In his intervention around the recent Tory party conference Jacob Rees-Mogg observed that “…the ever-mighty State wants control – and the easiest way to get this is by not supporting the Family. That way it creates more dependence and therefore a greater ability to interfere in people’s lives.”

For libertarians the growing encroachment on civil liberties, family autonomy and the encouraging of family breakdown through perverse welfare and tax policies, is a grave concern. However I take a slightly different stance to Rees-Mogg, rather than calling for more State support I simply demand the State cease meddling in private family life.

When the state interferes and challenges parent’s moral and formal authority, many parents are losing confidence in their status within the family. This lack of confidence is something the state makes no hesitation about exploiting to undermine both the moral and formal authority of the parent, but also family autonomy and independence from the state.

Eroding Family Autonomy

Recent years have seen family after family be awarded fines, or taken to court, over the parental decision to take their family on a holiday during term time. We are not talking repeat truants here. Nor are we talking feckless and neglectful parents who don’t care whether their kids get an education or not. We are talking about ordinary, reasonable, parents like you or me.

Without a mandate from the voter our government decided that parents should no longer be allowed to make certain decisions for their families. The State unilaterally imposed an expectation on schools that had the effect of manipulating school leaders into doing the government’s dirty work – to challenge and undermine parental authority and family autonomy.

Under the guise of ‘improving standards’, but without a shred of evidence to back it up, the state implies poor parenting of those who dare to act as families always have – which is to make decisions about their children’s upbringing without asking the state or school for permission or approval.

That the government dares to reach into our family life in this way is an outrage. We ought to be making far more noise than we are. I think we’re either gobsmacked or just getting used to how things are. Stockholm syndrome perhaps is setting in. But of course this is the sleight-of-hand, the misdirection of the State’s modus operandi. Because most parents are reasonable people, they tend to approach the world, and other people, with the expectation that those others will be reasonable in return. It takes a while – sometimes a confusing while – for some to finally accept that the State is not being reasonable, and has no intention of ever being reasonable.

Making Your Voice Heard

By picking on families one at a time eventually they will wear families down. We have to get back to first principles that the family, not the state, is the fundamental unit of society. We have to claim back family autonomy. We have to feel, behave and respond as though every single family dragged to court was ourselves being dragged to court, because an attack on their freedom is an attack on our freedom. So we need to protest, to the DfE and to our Members of Parliament here and in the EU (until Brexit).

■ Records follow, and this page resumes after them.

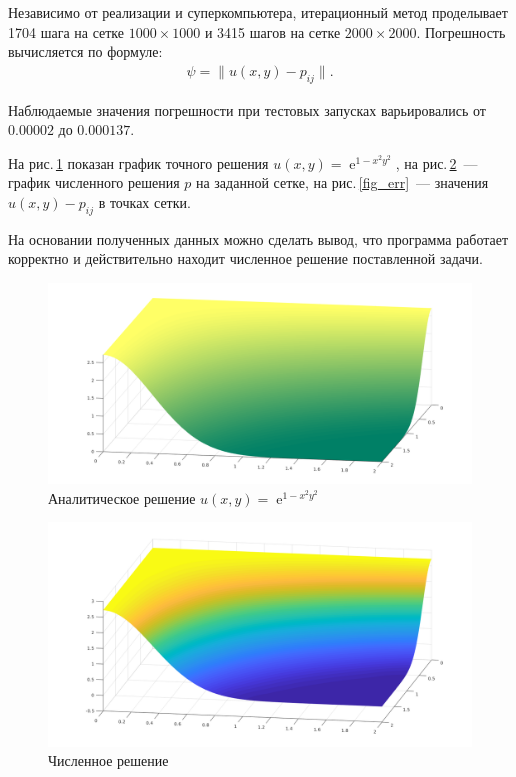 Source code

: \documentclass[11pt]{article}
\numberwithin{equation}{section}
\theoremstyle{plain}
\theoremstyle{definition}
\DeclareMathOperator{\expon}{e}
\begin{document}
Независимо от реализации и суперкомпьютера, итерационный метод проделывает
1704 шага на сетке $1000\times1000$ и 3415 шагов на сетке $2000\times2000$. Погрешность
вычисляется по формуле:
\[\begin{aligned}
    \psi=\|u(x,y)-p_{ij}\|.
\end{aligned}\]

Наблюдаемые значения погрешности при тестовых запусках варьировались
от $0.00002$ до $0.000137$.

На рис.\,\ref{fig_real} показан график точного решения $u(x,y)=\expon^{1-x^2y^2}$,
на рис.\,\ref{fig_calc}~--- график численного решения $p$ на заданной сетке,
на рис.\,\ref{fig_err}~--- значения $u(x,y)-p_{ij}$ в точках сетки.

На основании полученных данных можно сделать вывод, что программа работает
корректно и действительно находит численное решение поставленной задачи.

\begin{figure}[h]
    \centering
    \includegraphics[width=\textwidth]{fig_real}
    \caption{Аналитическое решение $u(x,y)=\expon^{1-x^2y^2}$}
    \label{fig_real}
\end{figure}

\begin{figure}[h]
    \centering
    \includegraphics[width=\textwidth]{fig_calc}
    \caption{Численное решение}
    \label{fig_calc}
\end{figure}
\end{document}
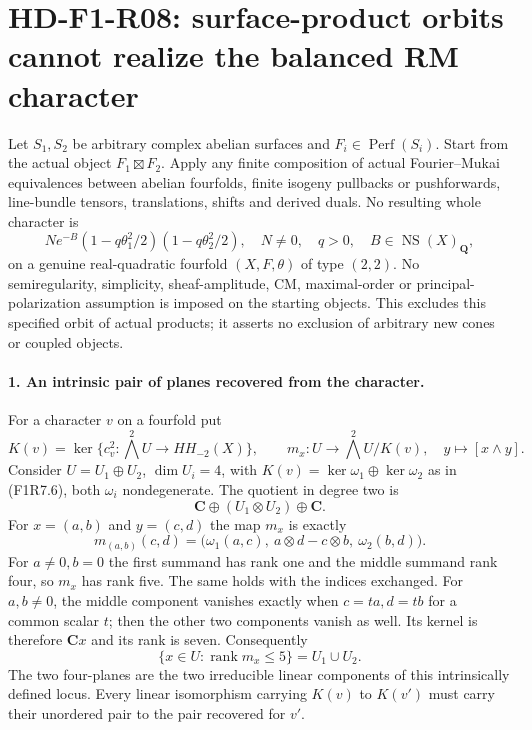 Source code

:\section[HD-F1-R08: surface products and the balanced RM character]{HD-F1-R08: surface-product orbits cannot realize the balanced RM character}
\label{sec:followup-rm-surface-product-orbit}

Let $S_1,S_2$ be arbitrary complex abelian surfaces and
$F_i\in\operatorname{Perf}(S_i)$. Start from the actual object
$F_1\boxtimes F_2$. Apply any finite composition of actual
Fourier--Mukai equivalences between abelian fourfolds, finite isogeny
pullbacks or pushforwards, line-bundle tensors, translations, shifts
and derived duals. No resulting whole character is
\[
 N e^{-B}(1-q\theta_1^2/2)(1-q\theta_2^2/2),
 \quad N\ne0,\quad q>0,\quad
 B\in\operatorname{NS}(X)_{\mathbf Q},
 \tag{F1R8.1}
\]
on a genuine real-quadratic fourfold $(X,F,\theta)$ of type $(2,2)$.
No semiregularity, simplicity, sheaf-amplitude, CM, maximal-order
or principal-polarization assumption is imposed on the starting
objects. This excludes this specified orbit of actual products;
it asserts no exclusion of arbitrary new cones or coupled objects.

\paragraph{1. An intrinsic pair of planes recovered from the character.}
For a character $v$ on a fourfold put
\[
 K(v)=\ker\{c_v^2:\bigwedge^2U\to HH_{-2}(X)\},\qquad
 m_x:U\longrightarrow\bigwedge^2U/K(v),\quad y\longmapsto[x\wedge y].
 \tag{F1R8.2}
\]
Consider $U=U_1\oplus U_2$, $\dim U_i=4$, with
$K(v)=\ker\omega_1\oplus\ker\omega_2$ as in (F1R7.6), both
$\omega_i$ nondegenerate. The quotient in degree two is
\[
 \mathbf C\oplus(U_1\otimes U_2)\oplus\mathbf C.
\]
For $x=(a,b)$ and $y=(c,d)$ the map $m_x$ is exactly
\[
 m_{(a,b)}(c,d)=
       \bigl(\omega_1(a,c),\ a\otimes d-c\otimes b,\
                              \omega_2(b,d)\bigr).
 \tag{F1R8.3}
\]
For $a\ne0,b=0$ the first summand has rank one and the middle
summand rank four, so $m_x$ has rank five. The same holds with
the indices exchanged. For $a,b\ne0$, the middle component
vanishes exactly when $c=ta,d=tb$ for a common scalar $t$;
then the other two components vanish as well. Its kernel is
therefore $\mathbf Cx$ and its rank is seven. Consequently
\[
 \{x\in U:\operatorname{rank}m_x\le5\}=U_1\cup U_2.
 \tag{F1R8.4}
\]
The two four-planes are the two irreducible linear components
of this intrinsically defined locus. Every linear isomorphism
carrying $K(v)$ to $K(v')$ must carry their unordered pair to
the pair recovered for $v'$.

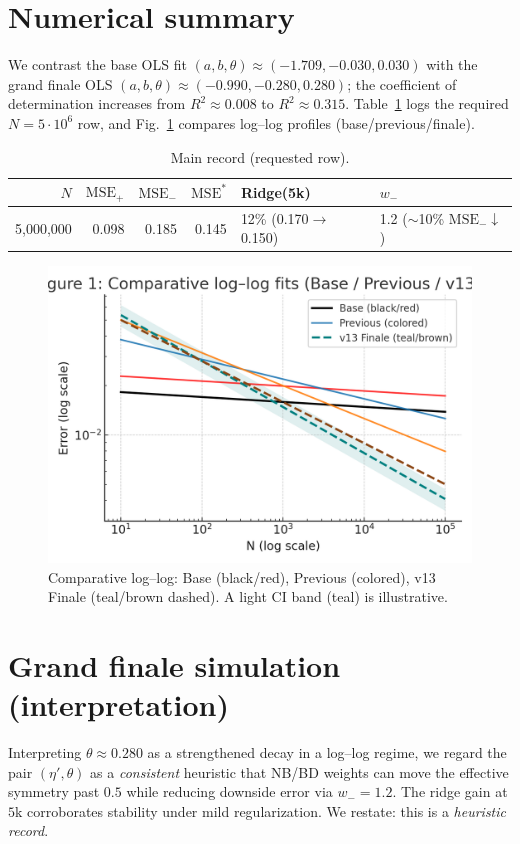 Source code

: \documentclass[11pt]{article}
\begin{document}
\section{Numerical summary}\label{sec:numerical}
We contrast the base OLS fit $(a,b,\theta) \approx (-1.709,-0.030,0.030)$
with the grand finale OLS $(a,b,\theta) \approx (-0.990,-0.280,0.280)$; 
the coefficient of determination increases from $R^2\approx 0.008$ to $R^2\approx 0.315$.
Table~\ref{tab:main} logs the required $N\!=\!5\cdot 10^6$ row, and 
Fig.~\ref{fig:comp} compares log--log profiles (base/previous/finale).

\begin{table}[h]
\centering
\caption{Main record (requested row).}\label{tab:main}
\begin{tabular}{@{}rrrrll@{}}
\toprule
$N$ & $\mathrm{MSE}_+$ & $\mathrm{MSE}_-$ & $\mathrm{MSE}^*$ & Ridge(5k) & $w_-$ \\
\midrule
5{,}000{,}000 & 0.098 & 0.185 & 0.145 & 12\% (0.170$\to$0.150) & 1.2 ($\sim$10\% $\mathrm{MSE}_-\downarrow$) \\
\bottomrule
\end{tabular}
\end{table}

\begin{figure}[h]
\centering
\includegraphics[width=.75\linewidth]{figure1.png}
\caption{Comparative log--log: Base (black/red), Previous (colored), v13 Finale (teal/brown dashed). A light CI band (teal) is illustrative.}
\label{fig:comp}
\end{figure}

\section{Grand finale simulation (interpretation)}
Interpreting $\theta\!\approx\!0.280$ as a strengthened decay in a log--log regime,
we regard the pair $(\eta',\theta)$ as a \emph{consistent} heuristic that
NB/BD weights can move the effective symmetry past $0.5$ while reducing
downside error via $w_-\!=\!1.2$. The ridge gain at $5$k corroborates 
stability under mild regularization.
We restate: this is a \emph{heuristic record}.
\end{document}
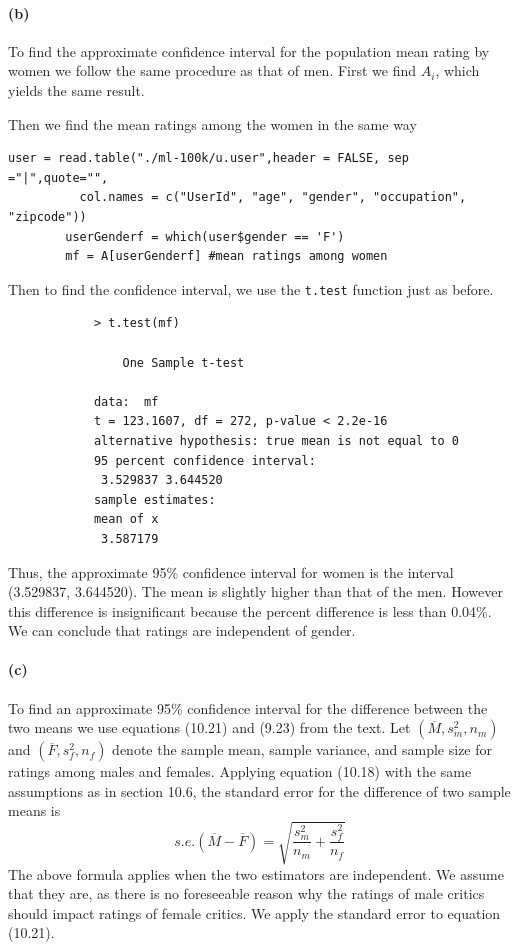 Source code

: \documentclass[fleqn]{article}
\begin{document}
	\paragraph{(b)}
		To find the approximate confidence interval for the population mean rating by women we follow the same procedure as that of men. First we find $A_i$, which yields the same result.

		Then we find the mean ratings among the women in the same way
		\begin{verbatim}user = read.table("./ml-100k/u.user",header = FALSE, sep ="|",quote="", 
		  col.names = c("UserId", "age", "gender", "occupation", "zipcode"))
		userGenderf = which(user$gender == 'F')
		mf = A[userGenderf]	#mean ratings among women\end{verbatim}

		Then to find the confidence interval, we use the \texttt{t.test} function just as before.
		\begin{verbatim}
			> t.test(mf)

				One Sample t-test

			data:  mf
			t = 123.1607, df = 272, p-value < 2.2e-16
			alternative hypothesis: true mean is not equal to 0
			95 percent confidence interval:
			 3.529837 3.644520
			sample estimates:
			mean of x 
			 3.587179 
		\end{verbatim}
		Thus, the approximate 95\% confidence interval for women is the interval (3.529837, 3.644520). The mean is slightly higher than that of the men. However this difference is insignificant because the percent difference is less than 0.04\%. We can conclude that ratings are independent of gender.

	\paragraph{(c)}
		To find an approximate 95\% confidence interval for the difference between the two means we use equations (10.21) and (9.23) from the text.
		Let \((\overline{M}, s_m^2, n_m)\) and \((\overline{F}, s_f^2, n_f)\) denote the sample mean, sample variance, and sample size for ratings among males and females. Applying equation (10.18) with the same assumptions as in section 10.6, the standard error for the difference of two sample means is 
		\[s.e.(\overline{M} - \overline{F}) = \sqrt{\frac{s_m^2}{n_m} + \frac{s_f^2}{n_f}} \tag{10.18}\]
		The above formula applies when the two estimators are independent. We assume that they are, as there is no foreseeable reason why the ratings of male critics should impact ratings of female critics. We apply the standard error to equation (10.21).
\end{document}
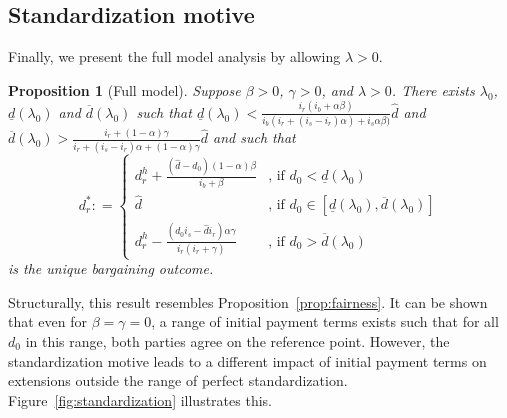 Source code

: \documentclass[a4paper,11pt]{article}
\newcommand{\dref}{\widehat d}
\newcommand{\dHyp}{d^h_r}
\renewcommand{\~}[1]{\tilde{#1}}
\renewcommand{\-}[1]{\overline{#1}}
\newtheorem{proposition}{Proposition}
\begin{document}
\subsection{Standardization motive}
Finally, we present the full model analysis by allowing $\lambda>0$.
\begin{proposition}[Full model]\label{prop:full}\singlespacing
    Suppose $\beta>0$, $\gamma>0$, and $\lambda>0$. There exists $\lambda_0$, $\underline{d}\left(\lambda_0\right)$ and $\overline{d}\left(\lambda_0\right)$ such that $\underline{d}\left(\lambda_0\right)<\frac{ i_r (i_b + \alpha \beta)}{
  i_b (i_r + \left(i_s- i_r\right) \alpha) + i_s \alpha \beta)}\dref$ and $\overline{d}\left(\lambda_0\right)>\frac{ i_r + \left(1- \alpha\right) \gamma}{i_r + (i_s-i_r) \alpha + (1-\alpha)\gamma}\dref$ and such that
    \begin{equation}
        d^{*}_r: = \begin{cases}
        \dHyp + \frac{(\dref-d_0) (1 - \alpha) \beta}{i_b + \beta}
  & \text{, if } d_0 < \underline{d}\left(\lambda_0\right)\\
  \dref & \text{, if }d_0\in\left[\underline{d}\left(\lambda_0\right),\overline{d}\left(\lambda_0\right)\right]\\
  \dHyp-\frac{(d_0 i_s-\dref i_r) \alpha \gamma}{i_r (i_r + \gamma)} & \text{, if } d_0 >\overline{d}\left(\lambda_0\right)
        \end{cases}
    \end{equation}
    is the unique bargaining outcome.
\end{proposition}
Structurally, this result resembles Proposition~\ref{prop:fairness}. It can be shown that even for $\beta=\gamma=0$, a range of initial payment terms exists such that for all $d_0$ in this range, both parties agree on the reference point. However, the standardization motive leads to a different impact of initial payment terms on extensions outside the range of perfect standardization. Figure~\ref{fig:standardization} illustrates this. %
\end{document}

This is only one infringement of our rights. If the state continues to get away with this attack on family autonomy the next steps will be more insidious, like assigning each child a social worker from birth (Scotland style) because the state does not trust you to be a good parent, or having children monitor parents politically incorrect views (Michelle Obama style).

Ultimately this is not about holidays, this is about state infringement of private family life. This is a test of how abject and subjugated we are willing to be. A test of how little we value family autonomy from state interference.

We must not let it pass with our silence, just as a victim starting out in an abusive relationship cannot let the first ‘playful’ slap pass. It will lead to other abuses and more government interference. We must make our views known to those in authority to do something about it.

We must stop believing that what the State is imposing is in any sense reasonable. When it all boils down it is nothing to do with staggering holidays around the year, or education, it is nothing to do with spending quality time, or even expanding our child’s experiences – these are all our attempts at treating the government as though it will behave reasonably. It will not. So we need to get to the core of the principle that is at stake. At the core of this whole issue is one simple principle – autonomy of the family. That means parents decide what is good for their family within reasonable limits, not the state. They work for us, not the other way around.